The Stock Market Will Go Up By 58% Over The Next 10 Years

The most common way to determine if stock market returns are overpriced or cheap is to use P/E ratios. The two schools of thought include that of permabulls, who argue that the stock market is cheap because of both the trailing 12-month P/E ratio and 2011 earnings estimates; and Permabears, who argue that the stock market is expensive because of a high Shiller’s P/E Ratio. The Yale economics professor who developed this, Robert Shiller, thought that average real earnings during the past decade is a better indicator of long term earnings. He created the cyclically adjusted P/E ratio (CAPE) to predict long term returns in the stock market. The average historical Shiller P/E ratio is around 16, and right now it’s above 20. That means, according to permabears like David Rosenberg, the stock market is overvalued by at least 20% based on this metric.

Insider Monkey thinks long-term interest rates should also be considered. When combined with long term interest rates, cyclically adjusted price earnings ratio could yield better signals.
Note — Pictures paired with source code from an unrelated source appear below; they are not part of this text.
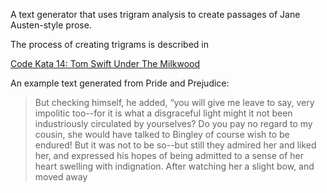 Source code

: A text generator that uses trigram analysis to create passages of Jane Austen-style prose.

The process of creating trigrams is described in 

[Code Kata 14: Tom Swift Under The Milkwood](www.codekata.com/kata/kata14-tom-swift-under-the-milkwood/)

An example text generated from Pride and Prejudice:

>But checking himself, he added, “you will give me leave to say, very impolitic too--for it is what a disgraceful light might it not been industriously circulated by yourselves? Do you pay no regard to my cousin, she would have talked to Bingley of course wish to be endured! But it was not to be so--but still they admired her and liked her, and expressed his hopes of being admitted to a sense of her heart swelling with indignation. After watching her a slight bow, and moved away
When long-term interest rates are high, stock prices and Shiller’s CAPE could be low. For instance, in March, 1980 Shiller’s P/E ratio was only 8.1 and the S&P 500 index was at 104.70. Ten years later, the S&P 500 index was 338.46, a 3-fold increase. However, in March, 1980 the 10-year interest rate was 12.75% and $104.7 invested in this would have compounded to $347.63 by March 1990. Clearly the stocks were undervalued by 50% according to Shiller’s P/E in 1980, but they didn’t outperform the bonds by a huge margin over the next 10 years.

Today, 10 year bonds yield only 2.4% whereas the cyclically adjusted earnings yield is close to 5%. Historically, when the cyclically adjusted earnings yield is 2-3 percentage points above the 10-year treasury yields, the S&P 500 index returns 58% in real terms during the following 10-year period. When the earnings yield –which is the inverse of the P/E ratio – is above the long-term interest rates, companies can borrow at cheaper rates and invest it in themselves and increase profits. The real yield of 10-year bonds right now is below 1%, so these bonds will return about 10% in the next 10 years. If stocks behave the same way they did in the past, they’ll return 58%, and will beat bonds by nearly 50% over the next 10 years.